Issues in our Toronto Data Center

Incident Report for TELAIR Status Page

Postmortem

Incident Post-Mortem: Toronto Data Center Firewall Update Outage

Summary

Today our services experienced an unplanned partial outage affecting some customers in the Toronto region. The outage was triggered by an unscheduled routing (edge) switch update performed by our data center operators in Toronto, which caused a misconfiguration and knocked the entire suite offline. Our servers automatically rolled over to alternative data centers successfully; however, a segment of customers services, after coming back online, failed to properly handle making or receiving calls. The issue was resolved through manual intervention and system-specific troubleshooting. We apologize for the inconvenience and are committed to improving resilience to prevent future disruptions.

Impact

  • Affected Users: Some customers in the Toronto region experienced intermittent connectivity and service disruptions. A subset of users relying on more advanced systems faced issues with making or receiving calls.
  • Scope: No data loss occurred, but some users experienced temporary service unavailability or degraded performance, particularly with call-related and AI services.

Root Cause

The primary cause was an unannounced edge switch update by the data center operators, resulting in a misconfiguration that disconnected the Toronto suite affecting parts of our network. The secondary issue with the system failing to handle calls was due to complex interconnection that some VoIP systems require. This system-specific issue persisted after the automatic failover, requiring targeted intervention.

Resolution

  • Edge Switch Issue: Onsite technicians manually corrected the firewall misconfiguration, restoring connectivity to the Toronto suite.
  • Failover Success: Automatic failover to other data centers mitigated the majority of the outage impact, ensuring continuity for most services.
  • Call System Issue: Engineers performed targeted troubleshooting on the affected system, resolving the issue.

Lessons Learned

  • Vendor Communication: The lack of advance notification from the data center underscored the need for stricter communication protocols and enforcement with third-party providers. TELAIR posts it’s planned maintenance on our Status Page.
  • System-Specific Failover Testing: While the automatic failover worked for most systems, the call functionality issue highlighted gaps in testing specific components in failover scenarios.
  • Monitoring Granularity: The delay in identifying the call system issue suggests a need for more granular monitoring of individual system functionalities post-failover.

Action Items

To prevent recurrence and improve resilience:

  • Strengthen Vendor SLAs: Update protocols with data center providers to further enforce mandatede advance notice for all planned maintenance.
  • Enhance Failover Testing: Conduct comprehensive testing of all critical systems, including call-handling functionalities, in simulated failover scenarios to identify and address potential issues.
  • Improve Monitoring: Implement more detailed monitoring for system-specific functionalities, such as call services, to enable faster detection of issues during failover.
  • Simulation Drills: Schedule a series of simulated outage events over the next 3 months begining September 20, to validate failover processes and minimize impact in future incidents.
  • Resilience Upgrades: Explore additional redundancy for call-handling systems to ensure seamless operation during failover events.

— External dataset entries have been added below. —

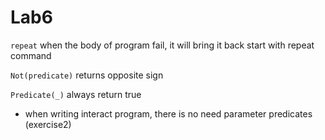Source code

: 
# Lab6 

```repeat``` when the body of program fail, it will bring it back start with repeat command 

```Not(predicate)``` returns opposite sign 

```Predicate(_)``` always return true 

- when writing interact program, there is no need parameter predicates (exercise2)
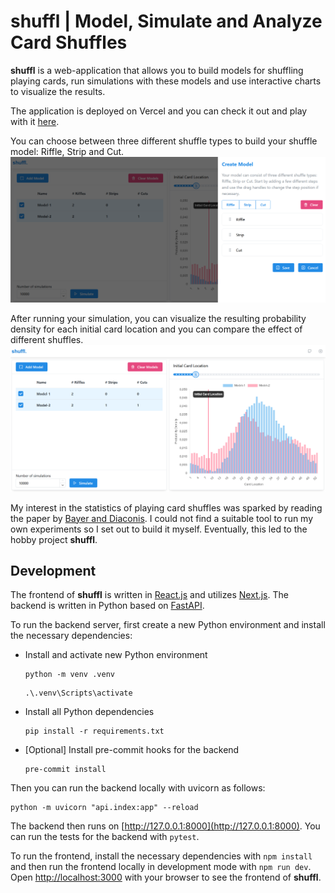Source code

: # shuffl | Model, Simulate and Analyze Card Shuffles

**shuffl** is a web-application that allows you to build models for shuffling playing cards, run simulations with these models and use interactive charts to visualize the results.

The application is deployed on Vercel and you can check it out and play with it [here](https://shuffle-and-cut.vercel.app).

You can choose between three different shuffle types to build your shuffle model: Riffle, Strip and Cut.
![here](./public/BuildModels.png)

After running your simulation, you can visualize the resulting probability density for each initial card location and you can compare the effect of different shuffles.
![anaylze](./public/CompareModels.png)

My interest in the statistics of playing card shuffles was sparked by reading the paper by
[Bayer and Diaconis](https://www.jstor.org/stable/2959752). I could not find a suitable tool to run my own experiments so I set out to build it myself. Eventually, this led to the hobby project **shuffl**.

## Development

The frontend of **shuffl** is written in [React.js](https://react.dev/) and utilizes [Next.js](https://nextjs.org/). The backend is written in Python based on [FastAPI](https://fastapi.tiangolo.com/).

To run the backend server, first create a new Python environment and install the necessary dependencies:

- Install and activate new Python environment
  ```
  python -m venv .venv
  ```
  ```
  .\.venv\Scripts\activate
  ```
- Install all Python dependencies
  ```
  pip install -r requirements.txt
  ```
- [Optional] Install pre-commit hooks for the backend
  ```
  pre-commit install
  ```

Then you can run the backend locally with uvicorn as follows:

```
python -m uvicorn "api.index:app" --reload
```

The backend then runs on [http://127.0.0.1:8000](http://127.0.0.1:8000). You can run the tests for the backend with `pytest`.

To run the frontend, install the necessary dependencies with `npm install` and then run the frontend locally in development mode with `npm run dev`. Open [http://localhost:3000](http://localhost:3000) with your browser to see the frontend of **shuffl**.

We sincerely apologize for the disruption, particularly for customers affected by the call functionality issue. Our team is dedicated to implementing these improvements to deliver a more reliable experience. For any questions or further assistance, please reach out to our support team.

Thank you for your understanding and continued trust.

Posted Sep 15, 2025 - 22:11 EDT

Resolved

While we continue to monitor for the next 24 hours, we can confirm no connecvity issues reported from our Toronto Data center, in which we can resolve this issue.

All services are online 100% and responding well.

We will post an RFO (Reason for Outage) on this incodent page within 24 hours.
Posted Sep 15, 2025 - 12:54 EDT

Update

Continuing to monitor for stability. Additional and final sync expected to occur around 12:30PM EST should no connectivity issues be detected before then. Updates to follow.
Posted Sep 15, 2025 - 11:55 EDT

Update

Some connectivity still reporting as intermittent. Updates to follow...
Posted Sep 15, 2025 - 11:21 EDT

Monitoring

All services restored and mitigated. We are monitoring all services. Updates to follow...
Posted Sep 15, 2025 - 11:00 EDT

Update

Services are recovering across our backup regions. Some client in the Toronto region still may experience intermittent issues as services continue to restore. Once services restore back into the primary and an ROE provided by our Datacenter provider, we will share in this incident.
Posted Sep 15, 2025 - 09:49 EDT

Update

Some services have already mitigated. Awaiting mitigation in regions CA1 and CA2 for TRITON series systems. Updates to follow...
Posted Sep 15, 2025 - 08:33 EDT

Update

We are continuing to work on a fix for this issue.
Posted Sep 15, 2025 - 07:37 EDT

Identified

Network issues are reported from the Data Center providers, and they have reported work has already begun. No ETA, updates to follow...
Posted Sep 15, 2025 - 06:59 EDT

Investigating

We are aware that many services are currently unavailable and are working with out Data Center provider.
Posted Sep 15, 2025 - 06:51 EDT
This incident affected: Voice (Outbound calling, Inbound calling, Messaging (SMS/MMS)), Web (PBX Portal), and Email.